Wednesday: Why I Dread It So - For the Moment, Anyway...

Today is our busiest day, We have six groups and one dyad session to get through before the end of the day, and then we have a meeting with our pod to finish things up. After that, I have choir practice and worship planning to do before I can crawl home to set out my trash cans and then stumble into bed. At least Thursday morning can be a later morning since I can't take my meds until later which means the side effects don't wear off until later...

Wednesdays are one of the days that I leave for myself to go wherever my brain takes me. I am still waiting to hear about the other job opportunity that I applied for recently. I want to know the results, and I am not all that keen on waiting without any sort of information from the potential employers at all. The job was supposed to start a week ago, and there has been no announcement made at all about anything. I hate the not knowing and the lack of information. Ugh. This is one of the things that frustrates me more than anything else - not having all information available.

Add to those feelings of frustrations and my own Wednesday dread, I am currently feeling very anxious about work this morning. It all stems from one particular client - one who will probably not be present for the session since the client is having some other issues that are not at all related to music therapy but where music therapy seems to be what the client blames everything on - an intense hatred of all things music therapy. I am trying to give up trying to problem solve it all but it continues to gnaw on the edges of my mind.

I like being liked. I enjoy it when clients seem happy to be in music therapy sessions. I like being a good element of their day. I don't like not being liked. The times when I am most trepidatious about upcoming sessions is when I face open hostility from a client. I try not to care, but I still care every single time and every single client.

I do not have the ability to select which clients I treat in my job. All clients have to come to music therapy for 60 minutes per week whether it is indicated or contraindicated for their mental health and development. So, they sit there, actively hating every single thing I do, and I sit there, trying every little trick I know to coax them into interaction. I don't stress about the students who love music therapy - they are easy to work with and give me joy. It's the ones that don't ever like me that haunt me. 

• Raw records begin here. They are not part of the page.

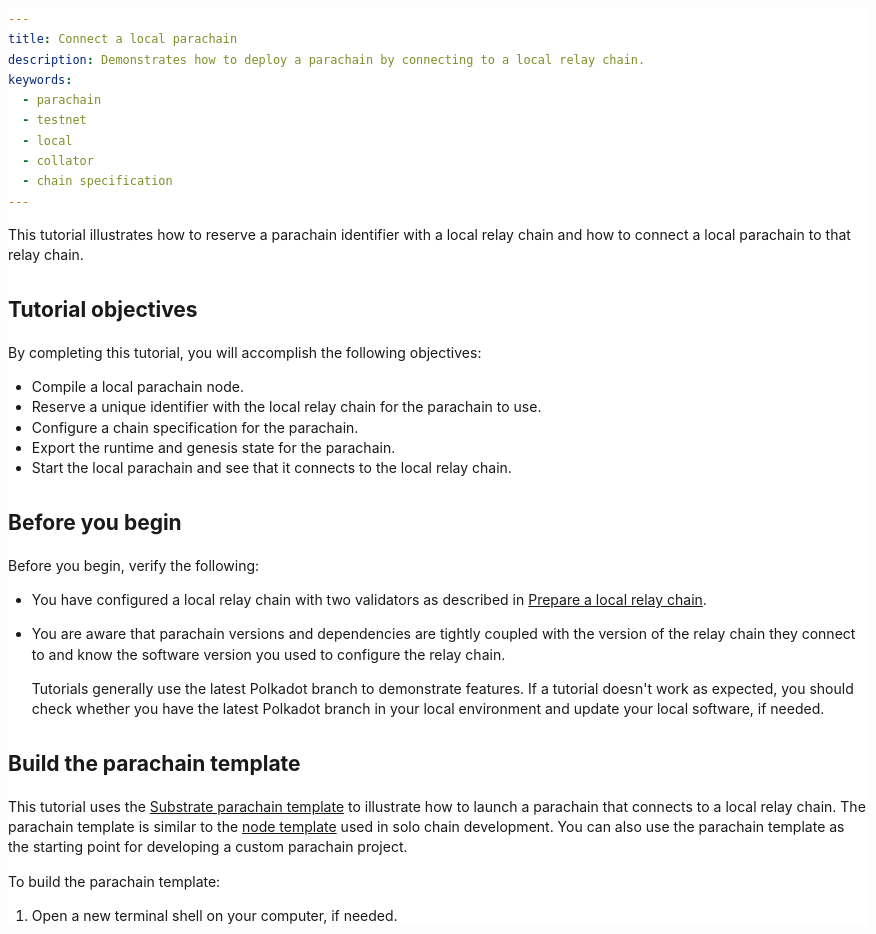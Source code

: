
 ```yaml
---
title: Connect a local parachain
description: Demonstrates how to deploy a parachain by connecting to a local relay chain.
keywords:
  - parachain
  - testnet
  - local
  - collator
  - chain specification
---
```


This tutorial illustrates how to reserve a parachain identifier with a local relay chain and how to connect a local parachain to that relay chain.

## Tutorial objectives

By completing this tutorial, you will accomplish the following objectives:

- Compile a local parachain node.
- Reserve a unique identifier with the local relay chain for the parachain to use.
- Configure a chain specification for the parachain.
- Export the runtime and genesis state for the parachain.
- Start the local parachain and see that it connects to the local relay chain.

## Before you begin

Before you begin, verify the following:

- You have configured a local relay chain with two validators as described in [Prepare a local relay chain](/tutorials/connect-relay-and-parachains/prepare-a-local-relay-chain/).

- You are aware that parachain versions and dependencies are tightly coupled with the version of the relay chain they connect to and know the software version you used to configure the relay chain.
  
  Tutorials generally use the latest Polkadot branch to demonstrate features.
  If a tutorial doesn't work as expected, you should check whether you have the latest Polkadot branch in your local environment and update your local software, if needed.

## Build the parachain template

This tutorial uses the [Substrate parachain template](https://github.com/substrate-developer-hub/substrate-parachain-template) to illustrate how to launch a parachain that connects to a local relay chain.
The parachain template is similar to the [node template](https://github.com/substrate-developer-hub/substrate-node-template) used in solo chain development.
You can also use the parachain template as the starting point for developing a custom parachain project.

To build the parachain template:

1. Open a new terminal shell on your computer, if needed.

Now, if I had a different type of service delivery model to work within, it would be easier. If I was unable to make a meaningful connection with a prospective client, I would refer that client to another therapist. In my model, however, I have no say or choice in what clients come to my sessions. I do not even have a say in who they come with. I have to take them with the peers that they are assigned. I do not have the ability to group clients with similar goals together. I just have to provide therapy for the groups of humans that arrive in a schedule that I do not get to have any say on. All of these things are frustrating to me, but that is part of the job, so I keep moving forward.

I don't know if some of my Wednesday dread comes from it being the longest day of my work week. I don't know if I would feel better if this particular client was not part of things or if my Wednesdays would still be the same bundle of nerves and dread. I don't know.

I do know that I have always had a session that I did not look forward to over the years. Most of these dreaded sessions included someone who actively hated me. Believe me, I know, because they told me over and over again how much they hated me.

Okay.

So, today is Wednesday. I have a bunch of sessions to lead and observe. I have more sessions than any other day. I am tired already, and I am still a bit scattered as far as time is concerned. I was convinced that tomorrow is payday while I was in the shower - I still have two days and so much to go through before Friday arrives. Wednesday's events, an interview/audition tomorrow, and then Friday...which actually is payday. We have a three-day weekend upcoming - a Monday off which makes the rest of the week seem so very long. I am not a fan of Mondays off. Give me a Friday off any week over a Monday holiday.

I will use my mantra as I am starting to get myself put together for the day. I will also relax in the knowledge that this day will pass and be what it will be. I can only control how I respond - I cannot control how others respond to me. I just have to make my own decisions.

This is not helping me feel any better... Time to get ready to go to work, I guess.